REQUIRED ACTION – Could each record be written out again exactly as it stands?
Start of DATASET RECORDS
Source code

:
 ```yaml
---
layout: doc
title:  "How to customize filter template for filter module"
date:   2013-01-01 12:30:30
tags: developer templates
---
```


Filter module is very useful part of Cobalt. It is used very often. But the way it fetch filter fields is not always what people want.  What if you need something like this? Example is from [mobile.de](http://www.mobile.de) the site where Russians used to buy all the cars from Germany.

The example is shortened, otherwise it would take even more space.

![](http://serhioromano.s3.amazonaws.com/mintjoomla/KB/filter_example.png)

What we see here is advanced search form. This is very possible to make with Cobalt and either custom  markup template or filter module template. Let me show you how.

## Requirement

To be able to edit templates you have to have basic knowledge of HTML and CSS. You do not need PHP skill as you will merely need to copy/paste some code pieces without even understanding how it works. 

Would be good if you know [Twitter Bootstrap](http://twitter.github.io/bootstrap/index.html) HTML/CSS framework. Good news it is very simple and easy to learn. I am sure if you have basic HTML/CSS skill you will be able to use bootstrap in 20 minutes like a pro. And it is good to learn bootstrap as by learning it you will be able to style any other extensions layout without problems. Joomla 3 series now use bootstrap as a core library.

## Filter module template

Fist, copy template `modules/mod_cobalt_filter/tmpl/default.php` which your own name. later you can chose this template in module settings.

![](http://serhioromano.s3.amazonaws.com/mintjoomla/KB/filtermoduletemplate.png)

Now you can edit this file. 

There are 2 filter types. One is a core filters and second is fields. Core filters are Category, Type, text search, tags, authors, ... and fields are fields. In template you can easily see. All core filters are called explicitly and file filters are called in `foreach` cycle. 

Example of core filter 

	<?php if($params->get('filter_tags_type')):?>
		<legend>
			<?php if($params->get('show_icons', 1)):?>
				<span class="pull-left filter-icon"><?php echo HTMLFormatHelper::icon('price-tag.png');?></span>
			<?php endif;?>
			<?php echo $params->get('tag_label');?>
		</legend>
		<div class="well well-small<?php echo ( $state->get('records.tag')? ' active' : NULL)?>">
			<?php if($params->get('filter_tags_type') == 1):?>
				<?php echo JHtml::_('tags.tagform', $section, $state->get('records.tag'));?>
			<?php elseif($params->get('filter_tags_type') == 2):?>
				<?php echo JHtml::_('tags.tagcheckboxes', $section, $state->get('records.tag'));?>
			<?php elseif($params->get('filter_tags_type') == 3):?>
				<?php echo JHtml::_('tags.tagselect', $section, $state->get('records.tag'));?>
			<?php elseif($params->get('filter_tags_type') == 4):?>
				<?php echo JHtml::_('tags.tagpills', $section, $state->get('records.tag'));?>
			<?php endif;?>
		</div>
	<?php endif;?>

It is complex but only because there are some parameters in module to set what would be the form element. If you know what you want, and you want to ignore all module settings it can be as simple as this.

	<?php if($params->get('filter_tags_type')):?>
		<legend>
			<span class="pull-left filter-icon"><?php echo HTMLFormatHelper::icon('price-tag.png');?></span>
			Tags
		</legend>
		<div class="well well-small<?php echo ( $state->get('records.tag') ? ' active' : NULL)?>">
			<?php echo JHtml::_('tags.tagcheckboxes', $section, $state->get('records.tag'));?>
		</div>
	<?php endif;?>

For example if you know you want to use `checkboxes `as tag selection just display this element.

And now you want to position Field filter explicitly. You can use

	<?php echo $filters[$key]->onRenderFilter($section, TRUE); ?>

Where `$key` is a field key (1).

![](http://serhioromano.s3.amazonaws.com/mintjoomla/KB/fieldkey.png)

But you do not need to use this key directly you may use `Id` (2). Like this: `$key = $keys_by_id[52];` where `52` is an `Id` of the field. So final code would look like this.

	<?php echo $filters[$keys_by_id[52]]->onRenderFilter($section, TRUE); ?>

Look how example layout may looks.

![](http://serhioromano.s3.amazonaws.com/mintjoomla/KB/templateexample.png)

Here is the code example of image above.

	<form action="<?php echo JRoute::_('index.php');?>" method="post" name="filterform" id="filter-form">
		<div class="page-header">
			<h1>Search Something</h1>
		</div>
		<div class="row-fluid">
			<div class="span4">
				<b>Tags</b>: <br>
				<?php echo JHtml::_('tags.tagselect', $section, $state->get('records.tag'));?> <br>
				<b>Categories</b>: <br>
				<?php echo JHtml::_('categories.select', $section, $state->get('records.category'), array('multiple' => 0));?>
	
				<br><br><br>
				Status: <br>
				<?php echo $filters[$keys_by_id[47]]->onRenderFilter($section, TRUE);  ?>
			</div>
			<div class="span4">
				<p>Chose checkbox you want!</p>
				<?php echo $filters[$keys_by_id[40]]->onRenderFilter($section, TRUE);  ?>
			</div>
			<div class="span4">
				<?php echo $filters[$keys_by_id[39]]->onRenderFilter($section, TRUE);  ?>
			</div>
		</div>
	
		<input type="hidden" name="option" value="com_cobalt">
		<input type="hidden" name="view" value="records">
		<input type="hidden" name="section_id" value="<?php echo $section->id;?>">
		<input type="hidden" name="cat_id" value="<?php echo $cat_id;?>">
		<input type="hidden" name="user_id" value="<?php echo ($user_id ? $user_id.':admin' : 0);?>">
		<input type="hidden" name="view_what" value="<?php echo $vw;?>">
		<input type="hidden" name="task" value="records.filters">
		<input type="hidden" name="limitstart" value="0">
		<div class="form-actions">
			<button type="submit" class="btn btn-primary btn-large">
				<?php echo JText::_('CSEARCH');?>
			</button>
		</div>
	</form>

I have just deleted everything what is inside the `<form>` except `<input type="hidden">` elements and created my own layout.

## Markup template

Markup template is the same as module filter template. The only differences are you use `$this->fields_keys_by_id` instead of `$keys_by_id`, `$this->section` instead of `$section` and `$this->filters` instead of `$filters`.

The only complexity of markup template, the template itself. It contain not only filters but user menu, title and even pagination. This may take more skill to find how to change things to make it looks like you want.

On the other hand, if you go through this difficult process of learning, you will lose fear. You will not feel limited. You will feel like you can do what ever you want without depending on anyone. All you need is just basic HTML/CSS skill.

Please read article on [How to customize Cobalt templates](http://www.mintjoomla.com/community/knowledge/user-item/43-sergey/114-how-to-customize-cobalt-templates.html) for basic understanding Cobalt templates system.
End of DATASET RECORDS
ANSWER –
Source code

:
 ```yaml
---
layout: doc
title:  "How to customize filter template for filter module"
date:   2013-01-01 12:30:30
tags: developer templates
---
```


Filter module is very useful part of Cobalt. It is used very often. But the way it fetch filter fields is not always what people want.  What if you need something like this? Example is from [mobile.de](http://www.mobile.de) the site where Russians used to buy all the cars from Germany.

The example is shortened, otherwise it would take even more space.

![](http://serhioromano.s3.amazonaws.com/mintjoomla/KB/filter_example.png)

What we see here is advanced search form. This is very possible to make with Cobalt and either custom  markup template or filter module template. Let me show you how.

## Requirement

To be able to edit templates you have to have basic knowledge of HTML and CSS. You do not need PHP skill as you will merely need to copy/paste some code pieces without even understanding how it works. 

Would be good if you know [Twitter Bootstrap](http://twitter.github.io/bootstrap/index.html) HTML/CSS framework. Good news it is very simple and easy to learn. I am sure if you have basic HTML/CSS skill you will be able to use bootstrap in 20 minutes like a pro. And it is good to learn bootstrap as by learning it you will be able to style any other extensions layout without problems. Joomla 3 series now use bootstrap as a core library.

## Filter module template

Fist, copy template `modules/mod_cobalt_filter/tmpl/default.php` which your own name. later you can chose this template in module settings.

![](http://serhioromano.s3.amazonaws.com/mintjoomla/KB/filtermoduletemplate.png)

Now you can edit this file. 

There are 2 filter types. One is a core filters and second is fields. Core filters are Category, Type, text search, tags, authors, ... and fields are fields. In template you can easily see. All core filters are called explicitly and file filters are called in `foreach` cycle. 

Example of core filter 

	<?php if($params->get('filter_tags_type')):?>
		<legend>
			<?php if($params->get('show_icons', 1)):?>
				<span class="pull-left filter-icon"><?php echo HTMLFormatHelper::icon('price-tag.png');?></span>
			<?php endif;?>
			<?php echo $params->get('tag_label');?>
		</legend>
		<div class="well well-small<?php echo ( $state->get('records.tag')? ' active' : NULL)?>">
			<?php if($params->get('filter_tags_type') == 1):?>
				<?php echo JHtml::_('tags.tagform', $section, $state->get('records.tag'));?>
			<?php elseif($params->get('filter_tags_type') == 2):?>
				<?php echo JHtml::_('tags.tagcheckboxes', $section, $state->get('records.tag'));?>
			<?php elseif($params->get('filter_tags_type') == 3):?>
				<?php echo JHtml::_('tags.tagselect', $section, $state->get('records.tag'));?>
			<?php elseif($params->get('filter_tags_type') == 4):?>
				<?php echo JHtml::_('tags.tagpills', $section, $state->get('records.tag'));?>
			<?php endif;?>
		</div>
	<?php endif;?>

It is complex but only because there are some parameters in module to set what would be the form element. If you know what you want, and you want to ignore all module settings it can be as simple as this.

	<?php if($params->get('filter_tags_type')):?>
		<legend>
			<span class="pull-left filter-icon"><?php echo HTMLFormatHelper::icon('price-tag.png');?></span>
			Tags
		</legend>
		<div class="well well-small<?php echo ( $state->get('records.tag') ? ' active' : NULL)?>">
			<?php echo JHtml::_('tags.tagcheckboxes', $section, $state->get('records.tag'));?>
		</div>
	<?php endif;?>

For example if you know you want to use `checkboxes `as tag selection just display this element.

And now you want to position Field filter explicitly. You can use

	<?php echo $filters[$key]->onRenderFilter($section, TRUE); ?>

Where `$key` is a field key (1).

![](http://serhioromano.s3.amazonaws.com/mintjoomla/KB/fieldkey.png)

But you do not need to use this key directly you may use `Id` (2). Like this: `$key = $keys_by_id[52];` where `52` is an `Id` of the field. So final code would look like this.

	<?php echo $filters[$keys_by_id[52]]->onRenderFilter($section, TRUE); ?>

Look how example layout may looks.

![](http://serhioromano.s3.amazonaws.com/mintjoomla/KB/templateexample.png)

Here is the code example of image above.

	<form action="<?php echo JRoute::_('index.php');?>" method="post" name="filterform" id="filter-form">
		<div class="page-header">
			<h1>Search Something</h1>
		</div>
		<div class="row-fluid">
			<div class="span4">
				<b>Tags</b>: <br>
				<?php echo JHtml::_('tags.tagselect', $section, $state->get('records.tag'));?> <br>
				<b>Categories</b>: <br>
				<?php echo JHtml::_('categories.select', $section, $state->get('records.category'), array('multiple' => 0));?>
	
				<br><br><br>
				Status: <br>
				<?php echo $filters[$keys_by_id[47]]->onRenderFilter($section, TRUE);  ?>
			</div>
			<div class="span4">
				<p>Chose checkbox you want!</p>
				<?php echo $filters[$keys_by_id[40]]->onRenderFilter($section, TRUE);  ?>
			</div>
			<div class="span4">
				<?php echo $filters[$keys_by_id[39]]->onRenderFilter($section, TRUE);  ?>
			</div>
		</div>
	
		<input type="hidden" name="option" value="com_cobalt">
		<input type="hidden" name="view" value="records">
		<input type="hidden" name="section_id" value="<?php echo $section->id;?>">
		<input type="hidden" name="cat_id" value="<?php echo $cat_id;?>">
		<input type="hidden" name="user_id" value="<?php echo ($user_id ? $user_id.':admin' : 0);?>">
		<input type="hidden" name="view_what" value="<?php echo $vw;?>">
		<input type="hidden" name="task" value="records.filters">
		<input type="hidden" name="limitstart" value="0">
		<div class="form-actions">
			<button type="submit" class="btn btn-primary btn-large">
				<?php echo JText::_('CSEARCH');?>
			</button>
		</div>
	</form>

I have just deleted everything what is inside the `<form>` except `<input type="hidden">` elements and created my own layout.

## Markup template

Markup template is the same as module filter template. The only differences are you use `$this->fields_keys_by_id` instead of `$keys_by_id`, `$this->section` instead of `$section` and `$this->filters` instead of `$filters`.

The only complexity of markup template, the template itself. It contain not only filters but user menu, title and even pagination. This may take more skill to find how to change things to make it looks like you want.

On the other hand, if you go through this difficult process of learning, you will lose fear. You will not feel limited. You will feel like you can do what ever you want without depending on anyone. All you need is just basic HTML/CSS skill.

Please read article on [How to customize Cobalt templates](http://www.mintjoomla.com/community/knowledge/user-item/43-sergey/114-how-to-customize-cobalt-templates.html) for basic understanding Cobalt templates system.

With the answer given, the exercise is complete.